**WHAT YOU ARE ASKED TO DO**
Of all the lines below, output only those starting at the one with "notion hors programme." and ending at the one with "détaillée (modèle de", both ends included, exactly as written.

[Rendered images with source text]
____

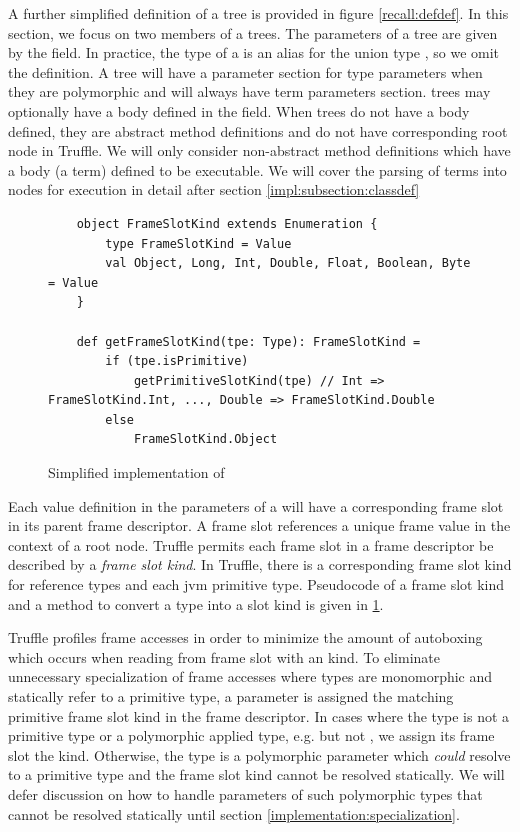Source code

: A further simplified definition of a  tree is provided in figure \ref{recall:defdef}.
In this section, we focus on two members of a  trees.
The parameters of a  tree are given by the  field.
In practice, the type of a  is an alias for the union type , so we omit the  definition.
A  tree will have a parameter section for type parameters when they are polymorphic and will always have term parameters section.
 trees may optionally have a body defined in the  field.
When trees do not have a body defined, they are abstract method definitions and do not have  corresponding root node in Truffle.
We will only consider non-abstract method definitions which have a body (a term) defined to be executable.
We will cover the parsing of terms into nodes for execution in detail after section \ref{impl:subsection:classdef}

\begin{figure}[!htb]
	\begin{verbatim}
	object FrameSlotKind extends Enumeration {
		type FrameSlotKind = Value
		val Object, Long, Int, Double, Float, Boolean, Byte = Value
	}	
		
	def getFrameSlotKind(tpe: Type): FrameSlotKind = 
		if (tpe.isPrimitive) 
			getPrimitiveSlotKind(tpe) // Int => FrameSlotKind.Int, ..., Double => FrameSlotKind.Double
		else  
			FrameSlotKind.Object
	\end{verbatim}
	\caption{Simplified implementation of }
	\label{impl:frameslot-kind}
\end{figure}

Each value definition in the parameters of a  will have a corresponding frame slot in its parent frame descriptor. 
A frame slot references a unique frame value in the context of a root node.
Truffle permits each frame slot in a frame descriptor be described by a \textit{frame slot kind}.
In Truffle, there is a corresponding frame slot kind for reference types and each \acrshort{jvm} primitive type. 
Pseudocode of a frame slot kind and a method to convert a type into a slot kind is given in \ref{impl:frameslot-kind}.

Truffle profiles frame accesses in order to minimize the amount of autoboxing which occurs when reading from frame slot with an  kind. 
To eliminate unnecessary specialization of frame accesses where types are monomorphic and statically refer to a primitive type, a parameter is assigned the matching primitive frame slot kind in the frame descriptor. 
In cases where the type is not a primitive type or a polymorphic applied type, e.g.  but not , we assign its frame slot the  kind.
Otherwise, the type is a polymorphic parameter which \textit{could} resolve to a primitive type and the frame slot kind cannot be resolved statically.
We will defer discussion on how to handle parameters of such polymorphic types that cannot be resolved statically until section \ref{implementation:specialization}.

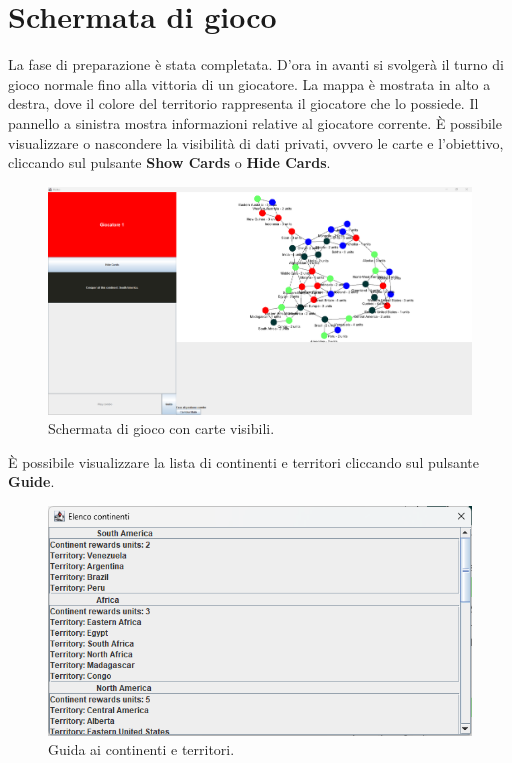 \documentclass[a4paper,12pt]{report}
\begin{document}
\section{Schermata di gioco}
La fase di preparazione è stata completata. D'ora in avanti si svolgerà il turno di gioco normale fino alla vittoria di un giocatore.
La mappa è mostrata in alto a destra, dove il colore del territorio rappresenta il giocatore che lo possiede.
Il pannello a sinistra mostra informazioni relative al giocatore corrente.
È possibile visualizzare o nascondere la visibilità di dati privati, ovvero le carte e l'obiettivo, cliccando sul pulsante \textbf{Show Cards} o \textbf{Hide Cards}.
\begin{figure}[H]
	\centering
	\includegraphics[width=1\textwidth]{user_guide/5_game_screen_show.png}
	\caption{Schermata di gioco con carte visibili.}
\end{figure}
È possibile visualizzare la lista di continenti e territori cliccando sul pulsante \textbf{Guide}.
\begin{figure}[H]
	\centering
	\includegraphics[width=1\textwidth]{user_guide/6_continent_list.png}
	\caption{Guida ai continenti e territori.}
\end{figure}
\end{document}
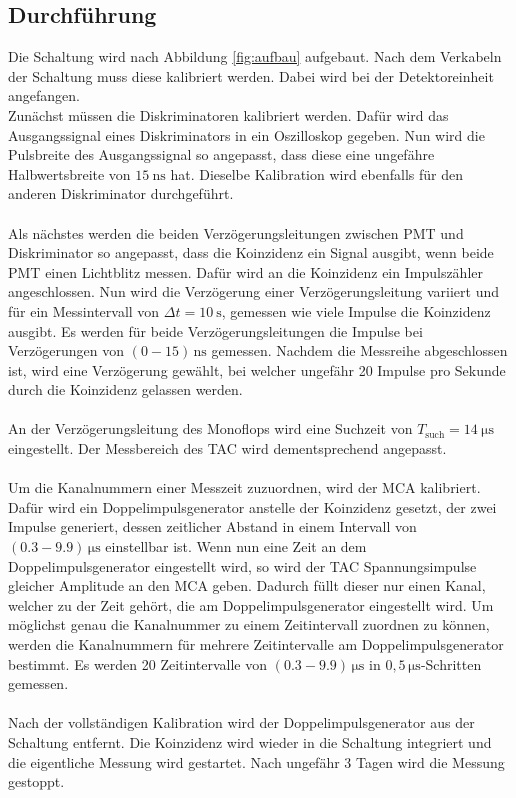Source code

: \subsection{Durchführung}
Die Schaltung wird nach Abbildung \ref{fig:aufbau} aufgebaut.
Nach dem Verkabeln der Schaltung muss diese kalibriert werden.
Dabei wird bei der Detektoreinheit angefangen.\\
Zunächst müssen die Diskriminatoren kalibriert werden.
Dafür wird das Ausgangssignal eines Diskriminators in ein Oszilloskop gegeben.
Nun wird die Pulsbreite des Ausgangssignal so angepasst, dass diese eine ungefähre Halbwertsbreite von $\SI{15}{\nano\second}$ hat.
Dieselbe Kalibration wird ebenfalls für den anderen Diskriminator durchgeführt.\\\\
Als nächstes werden die beiden Verzögerungsleitungen zwischen PMT und Diskriminator so angepasst, dass die Koinzidenz ein Signal ausgibt, wenn beide PMT einen Lichtblitz messen.
Dafür wird an die Koinzidenz ein Impulszähler angeschlossen.
Nun wird die Verzögerung einer Verzögerungsleitung variiert und für ein Messintervall von $\Delta t = \SI{10}{\second}$, gemessen wie viele Impulse die Koinzidenz ausgibt.
Es werden für beide Verzögerungsleitungen die Impulse bei Verzögerungen von $(0-15)\,\si{\nano\second}$ gemessen.
Nachdem die Messreihe abgeschlossen ist, wird eine Verzögerung gewählt, bei welcher ungefähr 20 Impulse pro Sekunde durch die Koinzidenz gelassen werden.\\\\
An der Verzögerungsleitung des Monoflops wird eine Suchzeit von $T_\text{such} = \SI{14}{\micro\second}$ eingestellt.
Der Messbereich des TAC wird dementsprechend angepasst.\\\\
Um die Kanalnummern einer Messzeit zuzuordnen, wird der MCA kalibriert.
Dafür wird ein Doppelimpulsgenerator anstelle der Koinzidenz gesetzt, der zwei Impulse generiert, dessen zeitlicher Abstand in einem Intervall von $(0.3-9.9)\,\si{\micro\second}$ einstellbar ist.
Wenn nun eine Zeit an dem Doppelimpulsgenerator eingestellt wird, so wird der TAC Spannungsimpulse gleicher Amplitude an den MCA geben.
Dadurch füllt dieser nur einen Kanal, welcher zu der Zeit gehört, die am Doppelimpulsgenerator eingestellt wird.
Um möglichst genau die Kanalnummer zu einem Zeitintervall zuordnen zu können, werden die Kanalnummern für mehrere Zeitintervalle am Doppelimpulsgenerator bestimmt.
Es werden 20 Zeitintervalle von $(0.3-9.9)\,\si{\micro\second}$ in $0,5\,\si{\micro\second}$-Schritten gemessen.\\\\
Nach der vollständigen Kalibration wird der Doppelimpulsgenerator aus der Schaltung entfernt.
Die Koinzidenz wird wieder in die Schaltung integriert und die eigentliche Messung wird gestartet.
Nach ungefähr 3 Tagen wird die Messung gestoppt.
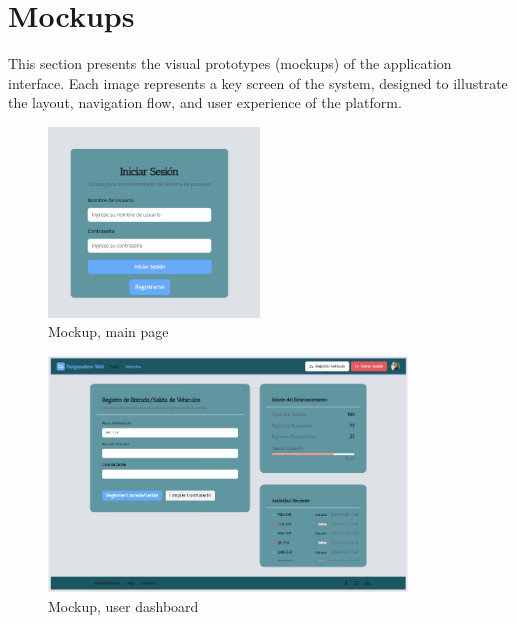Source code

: \section{Mockups}

This section presents the visual prototypes (mockups) of the application interface. 
Each image represents a key screen of the system, designed to illustrate the layout, 
navigation flow, and user experience of the platform.

\begin{figure}[h!]
    \centering
    \includegraphics[width=0.5\textwidth]{Mockups/mkup-2.png}
    \caption{Mockup, main page}
    \label{fig:mkup-1}
\end{figure}

\begin{figure}[h!]
    \centering
    \includegraphics[width=0.85\textwidth]{Mockups/mkup-1.jpeg}
    \caption{Mockup, user dashboard}
    \label{fig:mkup-2}
\end{figure}

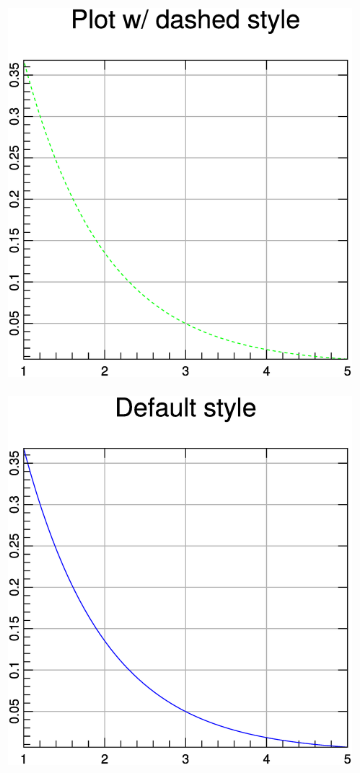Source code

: \documentclass[a4paper]{article}
\begin{document}
\begin{figure}[h]
  \centering
  \begin{subfigure}[hb]{.32\linewidth}
    \includegraphics[width=\textwidth]{./examples_from_doc/plot/plot_1.eps}
  \end{subfigure}
    \hfill
  \begin{subfigure}[hb]{.32\linewidth}
    \includegraphics[width=\textwidth]{./examples_from_doc/plot/plot_2.eps}

\end{subfigure}
\end{figure}
\end{document}
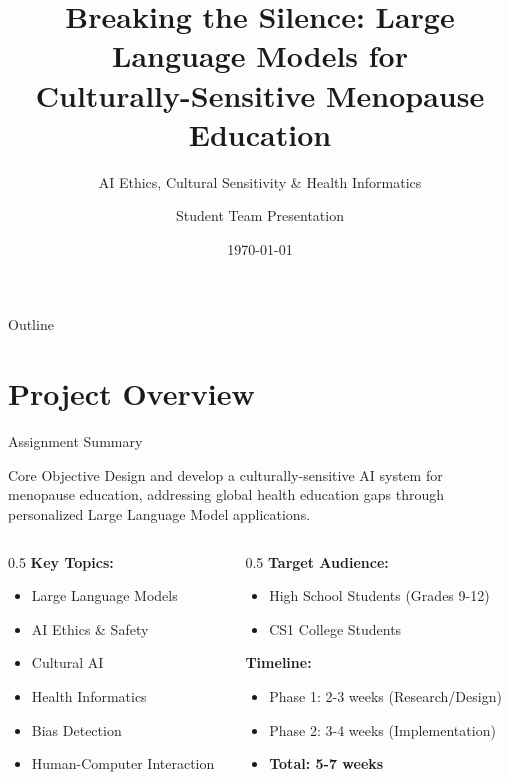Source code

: \documentclass[aspectratio=169]{beamer}
\title[AI for Menopause Education]{Breaking the Silence: Large Language Models for\\Culturally-Sensitive Menopause Education}
\subtitle{AI Ethics, Cultural Sensitivity \& Health Informatics}
\author{Student Team Presentation}
\institute{Computer Science Department}
\date{\today}
\begin{document}
\begin{frame}
    \titlepage
\end{frame}

\begin{frame}{Outline}
    \tableofcontents
\end{frame}

\section{Project Overview}

\begin{frame}{Assignment Summary}
    \begin{block}{Core Objective}
        Design and develop a culturally-sensitive AI system for menopause education, addressing global health education gaps through personalized Large Language Model applications.
    \end{block}
    
    \begin{columns}[t]
        \begin{column}{0.5\textwidth}
            \textbf{Key Topics:}
            \begin{itemize}
                \item Large Language Models
                \item AI Ethics \& Safety
                \item Cultural AI
                \item Health Informatics
                \item Bias Detection
                \item Human-Computer Interaction
            \end{itemize}
        \end{column}
        \begin{column}{0.5\textwidth}
            \textbf{Target Audience:}
            \begin{itemize}
                \item High School Students (Grades 9-12)
                \item CS1 College Students
            \end{itemize}
            
            \textbf{Timeline:}
            \begin{itemize}
                \item Phase 1: 2-3 weeks (Research/Design)
                \item Phase 2: 3-4 weeks (Implementation)
                \item \textbf{Total: 5-7 weeks}
            \end{itemize}
        \end{column}
    \end{columns}
\end{frame}
\end{document}
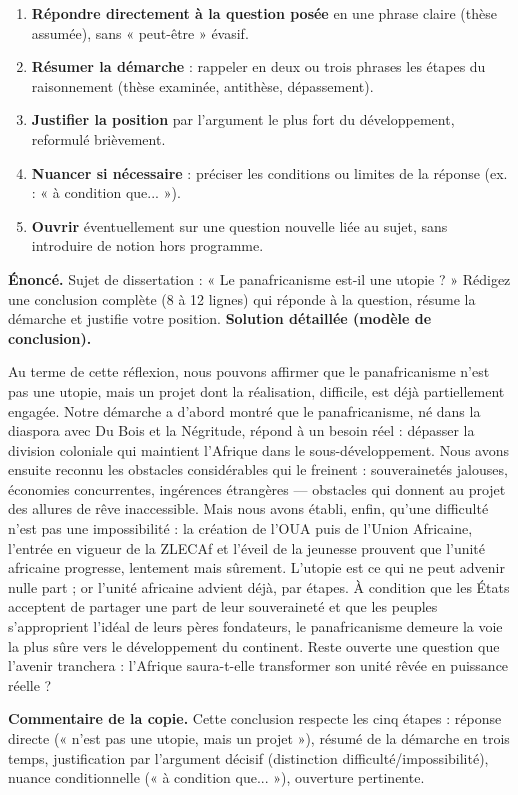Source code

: \documentclass[11pt]{article}
\newcommand{\cle}[1]{{\popxbold\color{popdark}#1}}
\begin{document}
\begin{methode}
\begin{enumerate}
\item \textbf{Répondre directement à la question posée} en une phrase claire (thèse assumée), sans « peut-être » évasif.
\item \textbf{Résumer la démarche} : rappeler en deux ou trois phrases les étapes du raisonnement (thèse examinée, antithèse, dépassement).
\item \textbf{Justifier la position} par l'argument le plus fort du développement, reformulé brièvement.
\item \textbf{Nuancer si nécessaire} : préciser les conditions ou limites de la réponse (ex. : « à condition que... »).
\item \textbf{Ouvrir} éventuellement sur une question nouvelle liée au sujet, sans introduire de notion hors programme.
\end{enumerate}
\end{methode}

\begin{exoresolu}
\textbf{Énoncé.} Sujet de dissertation : « Le panafricanisme est-il une utopie ? » Rédigez une conclusion complète (8 à 12 lignes) qui réponde à la question, résume la démarche et justifie votre position.
\tcblower
\textbf{Solution détaillée (modèle de conclusion).}

Au terme de cette réflexion, nous pouvons affirmer que le panafricanisme n'est pas une utopie, mais un \cle{projet} dont la réalisation, difficile, est déjà partiellement engagée. Notre démarche a d'abord montré que le panafricanisme, né dans la diaspora avec Du Bois et la Négritude, répond à un besoin réel : dépasser la division coloniale qui maintient l'Afrique dans le sous-développement. Nous avons ensuite reconnu les obstacles considérables qui le freinent : souverainetés jalouses, économies concurrentes, ingérences étrangères — obstacles qui donnent au projet des allures de rêve inaccessible. Mais nous avons établi, enfin, qu'une difficulté n'est pas une impossibilité : la création de l'OUA puis de l'Union Africaine, l'entrée en vigueur de la ZLECAf et l'éveil de la jeunesse prouvent que l'unité africaine progresse, lentement mais sûrement. L'utopie est ce qui ne peut advenir nulle part ; or l'unité africaine advient déjà, par étapes. À condition que les États acceptent de partager une part de leur souveraineté et que les peuples s'approprient l'idéal de leurs pères fondateurs, le panafricanisme demeure la voie la plus sûre vers le développement du continent. Reste ouverte une question que l'avenir tranchera : l'Afrique saura-t-elle transformer son unité rêvée en puissance réelle ?

\textbf{Commentaire de la copie.} Cette conclusion respecte les cinq étapes : réponse directe (« n'est pas une utopie, mais un projet »), résumé de la démarche en trois temps, justification par l'argument décisif (distinction difficulté/impossibilité), nuance conditionnelle (« à condition que... »), ouverture pertinente.
\end{exoresolu}
\end{document}
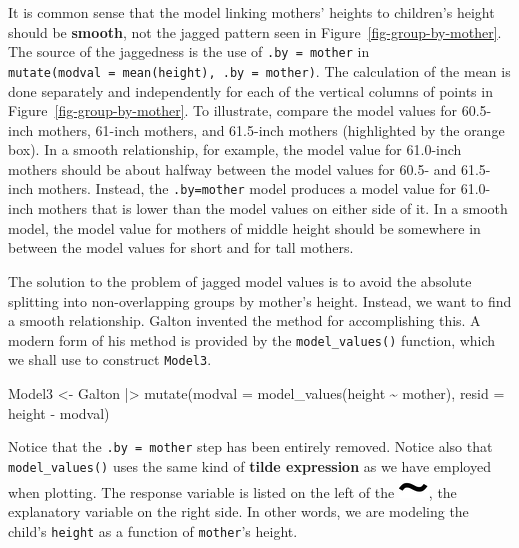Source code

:\documentclass[
  letterpaper,
  DIV=11,
  numbers=noendperiod,
  oneside]{scrartcl}
\newenvironment{Shaded}{\begin{snugshade}}{\end{snugshade}}
\newcommand{\AttributeTok}[1]{\textcolor[rgb]{0.40,0.45,0.13}{#1}}
\newcommand{\FunctionTok}[1]{\textcolor[rgb]{0.28,0.35,0.67}{#1}}
\newcommand{\NormalTok}[1]{\textcolor[rgb]{0.00,0.23,0.31}{#1}}
\newcommand{\OtherTok}[1]{\textcolor[rgb]{0.00,0.23,0.31}{#1}}
\newcommand{\SpecialCharTok}[1]{\textcolor[rgb]{0.37,0.37,0.37}{#1}}
\begin{document}
It is common sense that the model linking mothers' heights to children's
height should be \textbf{smooth}, not the jagged pattern seen in
Figure~\ref{fig-group-by-mother}. The source of the jaggedness is the
use of \texttt{.by\ =\ mother} in
\texttt{mutate(modval\ =\ mean(height),\ .by\ =\ mother)}. The
calculation of the mean is done separately and independently for each of
the vertical columns of points in Figure~\ref{fig-group-by-mother}. To
illustrate, compare the model values for 60.5-inch mothers, 61-inch
mothers, and 61.5-inch mothers (highlighted by the orange box). In a
smooth relationship, for example, the model value for 61.0-inch mothers
should be about halfway between the model values for 60.5- and 61.5-inch
mothers. Instead, the \texttt{.by=mother} model produces a model value
for 61.0-inch mothers that is lower than the model values on either side
of it. In a smooth model, the model value for mothers of middle height
should be somewhere in between the model values for short and for tall
mothers.

The solution to the problem of jagged model values is to avoid the
absolute splitting into non-overlapping groups by mother's height.
Instead, we want to find a smooth relationship. Galton invented the
method for accomplishing this. A modern form of his method is provided
by the \texttt{model\_values()} function, which we shall use to
construct \texttt{Model3}.

\begin{Shaded}
\begin{Highlighting}[]
\NormalTok{Model3 }\OtherTok{\textless{}{-}}\NormalTok{ Galton }\SpecialCharTok{|\textgreater{}}
  \FunctionTok{mutate}\NormalTok{(}\AttributeTok{modval =} \FunctionTok{model\_values}\NormalTok{(height }\SpecialCharTok{\textasciitilde{}}\NormalTok{ mother),}
         \AttributeTok{resid =}\NormalTok{ height }\SpecialCharTok{{-}}\NormalTok{ modval)}
\end{Highlighting}
\end{Shaded}

Notice that the \texttt{.by\ =\ mother} step has been entirely removed.
Notice also that \texttt{model\_values()} uses the same kind of
\textbf{tilde expression} as we have employed when plotting. The
response variable is listed on the left of the
\includegraphics{www/tilde.png}, the explanatory variable on the right
side. In other words, we are modeling the child's \texttt{height} as a
function of \texttt{mother}'s height.
\end{document}
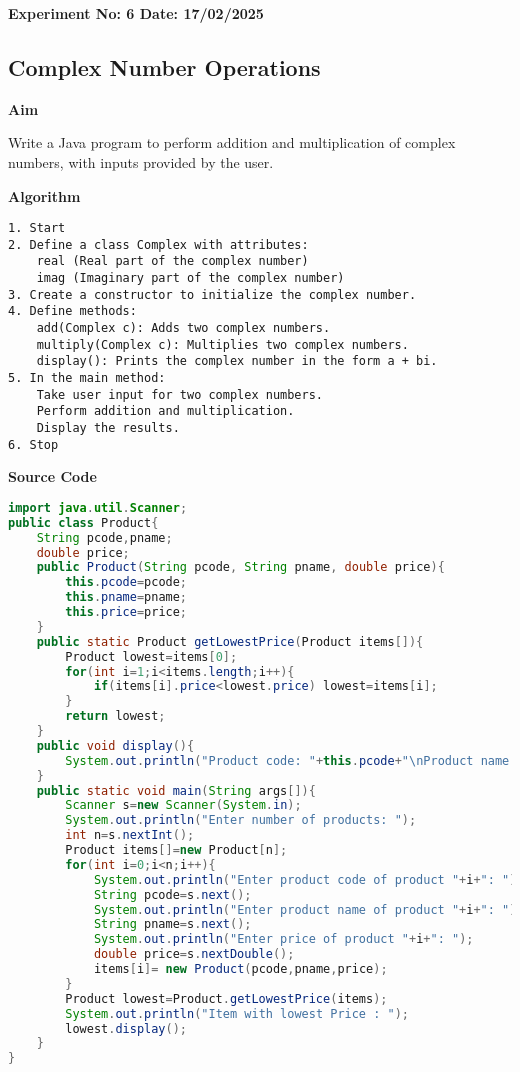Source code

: \textbf{Experiment No: 6 \hfill Date: 17/02/2025}

\begin{center}
    \Large \subsection*{Complex Number Operations}
\end{center}

\textbf{Aim}
\vspace{0.5cm}

Write a Java program to perform addition and multiplication of complex numbers, with inputs provided by the user.


\vspace{0.5cm}
\textbf{Algorithm}
\vspace{0.5cm}
\begin{verbatim}
1. Start
2. Define a class Complex with attributes:
    real (Real part of the complex number)
    imag (Imaginary part of the complex number)
3. Create a constructor to initialize the complex number.
4. Define methods:
    add(Complex c): Adds two complex numbers.
    multiply(Complex c): Multiplies two complex numbers.
    display(): Prints the complex number in the form a + bi.
5. In the main method:
    Take user input for two complex numbers.
    Perform addition and multiplication.
    Display the results.
6. Stop
\end{verbatim}

\vspace{0.5cm}
\textbf{Source Code}
\begin{lstlisting}[language=Java]
import java.util.Scanner;
public class Product{
	String pcode,pname;
	double price;
	public Product(String pcode, String pname, double price){
		this.pcode=pcode;
		this.pname=pname;
		this.price=price;
	}
	public static Product getLowestPrice(Product items[]){
		Product lowest=items[0];
		for(int i=1;i<items.length;i++){
			if(items[i].price<lowest.price) lowest=items[i];
		}
		return lowest;
	}
	public void display(){
		System.out.println("Product code: "+this.pcode+"\nProduct name: "+this.pname+"\nPrice: "+price);
	}
	public static void main(String args[]){
		Scanner s=new Scanner(System.in);
		System.out.println("Enter number of products: ");
		int n=s.nextInt();
		Product items[]=new Product[n];
		for(int i=0;i<n;i++){
			System.out.println("Enter product code of product "+i+": ");
			String pcode=s.next();
			System.out.println("Enter product name of product "+i+": ");
			String pname=s.next();
			System.out.println("Enter price of product "+i+": ");
			double price=s.nextDouble();
			items[i]= new Product(pcode,pname,price);
		}
		Product lowest=Product.getLowestPrice(items);
		System.out.println("Item with lowest Price : ");
		lowest.display();
	}
}
\end{lstlisting}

____

**WRITTEN RESPONSE**
\item \textbf{Ouvrir} éventuellement sur une question nouvelle liée au sujet, sans introduire de notion hors programme.
\end{enumerate}
\end{methode}

\begin{exoresolu}
\textbf{Énoncé.} Sujet de dissertation : « Le panafricanisme est-il une utopie ? » Rédigez une conclusion complète (8 à 12 lignes) qui réponde à la question, résume la démarche et justifie votre position.
\tcblower
\textbf{Solution détaillée (modèle de conclusion).}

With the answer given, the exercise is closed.